The Topophone when used is so constructed, that when a horn is heard, and when the listener is facing the sound, he can hear nothing! When not facing the origin of the sound he can hear the horn very well, but the moment the resonators receive the sound together as they face the source, a very low murmur is heard, or perhaps no sound at all.—Why?
A certain pitch of tone is composed of vibrations or waves of equal length. In all waves there is a hollow and a crest. One neutralizes the other. The hollow of a sound wave meeting the crest of another wave “interferes” to produce silence, stillness, a dead level. So in “light”; two rays will produce darkness. We will endeavour to explain this.
If we have two equal strings, each performing an equal number of vibrations in a second, they will produce equal sound waves, and the sound produced by both together will be uninterrupted, and twice as loud as one of them. But if one string vibrate, say one hundred times, and the other one hundred and one times in a second, they will not be in unison, and one will gain upon the other string, till after it has got to fifty vibrations it will be half a vibration ahead. At that moment they will neutralize each other, and silence will ensue for an appreciable time.
Fig. 185.—The Megaphone.
In the case of light suppose a red ray strikes the eye, and another red ray to come upon it from somewhere else. If the difference between its distance and the other point from the spot in the retina on which the first ray fell, is the 258/1000 part of an inch, or exactly twice, thrice, four times as much, etc., that distance, the light will be seen twice as strong. But if the difference in the distances between the points whence the light comes be only one-half the 258/1000 part of an inch, or 1½, 2½, 3½, or 4½ times that distance, one light will extinguish the other, and darkness will be the result.
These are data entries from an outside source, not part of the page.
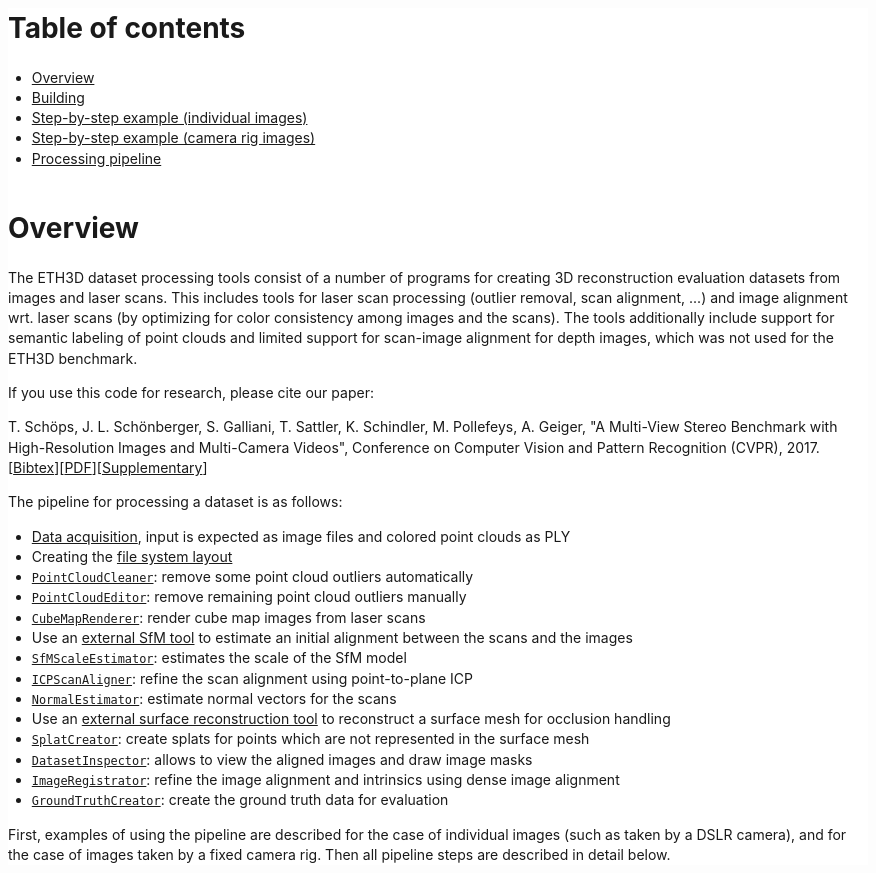 # Table of contents #

* [Overview](#overview)
* [Building](#building)
* [Step-by-step example (individual images)](#step-by-step-example-individual-images)
* [Step-by-step example (camera rig images)](#step-by-step-example-camera-rig-images)
* [Processing pipeline](#processing-pipeline)


# Overview #

The ETH3D dataset processing tools consist of a number of programs for creating 3D reconstruction evaluation datasets from images and laser scans.
This includes tools for laser scan processing (outlier removal, scan alignment, ...) and image alignment wrt. laser scans (by optimizing for color consistency among images and the scans).
The tools additionally include support for semantic labeling of point clouds and limited support for scan-image alignment for depth images, which was not used for the ETH3D benchmark.

If you use this code for research, please cite our paper:

T. Schöps, J. L. Schönberger, S. Galliani, T. Sattler, K. Schindler, M. Pollefeys, A. Geiger, "A Multi-View Stereo Benchmark with High-Resolution Images and Multi-Camera Videos", Conference on Computer Vision and Pattern Recognition (CVPR), 2017. \[[Bibtex](https://www.eth3d.net/data/schoeps2017cvpr.bib)\]\[[PDF](https://www.eth3d.net/data/schoeps2017cvpr.pdf)\]\[[Supplementary](https://www.eth3d.net/data/schoeps2017cvpr-supp.pdf)\]

The pipeline for processing a dataset is as follows:

* [Data acquisition](#data-acquisition), input is expected as image files and colored point clouds as PLY
* Creating the [file system layout](#file-system-layout)
* [`PointCloudCleaner`](#automatic-point-cloud-cleanup): remove some point cloud outliers automatically
* [`PointCloudEditor`](#manual-point-cloud-cleanup): remove remaining point cloud outliers manually
* [`CubeMapRenderer`](#cube-map-rendering): render cube map images from laser scans
* Use an [external SfM tool](#external-sfm) to estimate an initial alignment between the scans and the images
* [`SfMScaleEstimator`](#sfm-scale-estimation): estimates the scale of the SfM model
* [`ICPScanAligner`](#scan-pose-refinement): refine the scan alignment using point-to-plane ICP
* [`NormalEstimator`](#scan-normal-estimation): estimate normal vectors for the scans
* Use an [external surface reconstruction tool](#external-surface-reconstruction) to reconstruct a surface mesh for occlusion handling
* [`SplatCreator`](#splat-creation): create splats for points which are not represented in the surface mesh
* [`DatasetInspector`](#dataset-inspection): allows to view the aligned images and draw image masks
* [`ImageRegistrator`](#image-registrator): refine the image alignment and intrinsics using dense image alignment
* [`GroundTruthCreator`](#ground-truth-creation): create the ground truth data for evaluation

First, examples of using the pipeline are described for the case of individual images (such as taken by a DSLR camera), and for the case of images taken by a fixed camera rig.
Then all pipeline steps are described in detail below.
Now this is precisely what happens in the case of the Topophone. To return to our simile of water waves. If two stones be cast into a pond, and two equal and similar waves produced, and if they reach a certain place at the same moment, they will make one large wave. But if one followed the other a little, so that the hollow of one coincided with the crest of the other, and vice versâ, the waves would obliterate each other, and a dead level would result. One tube of the Topophone is half a wave length longer than the other, and when the resonators are in a line and receive the wave at the same time, one ear hears the elevation of the sound wave, and the other the depression,—the sound is neutralized, and comparative, if not actual, silence results. The sailor knows in what direction the land lies, and can calculate his distance, or anchor if he please.
If amongst our readers there be any who wish to make for themselves an acoustic signalling apparatus there is physically nothing to prevent them from constructing such an instrument as that shown in the annexed woodcut (fig. 185). It is founded upon the speaking-trumpet principle, which is supposed to have been originated by Samuel Markland, in 1670.
Kircher, in his “Ars magna et umbra,” and in his “Phonurgia,” mentions a kind of speaking-trumpet, or porte voix, of gigantic dimensions, and called the “Horn of Alexander.” According to Kircher, the instrument was used by Alexander the Great to summon his soldiers from a distance of ten miles. The diameter of the circumference was about eight feet, and Kircher conjectured that the instrument was mounted upon three supports.
During the last century, a German professor, named Huth, made a model of the horn, and found it answered every purpose of a speaking-trumpet with most powerful results, but we beg leave to doubt whether the instrument really carried the voice to any very great distance.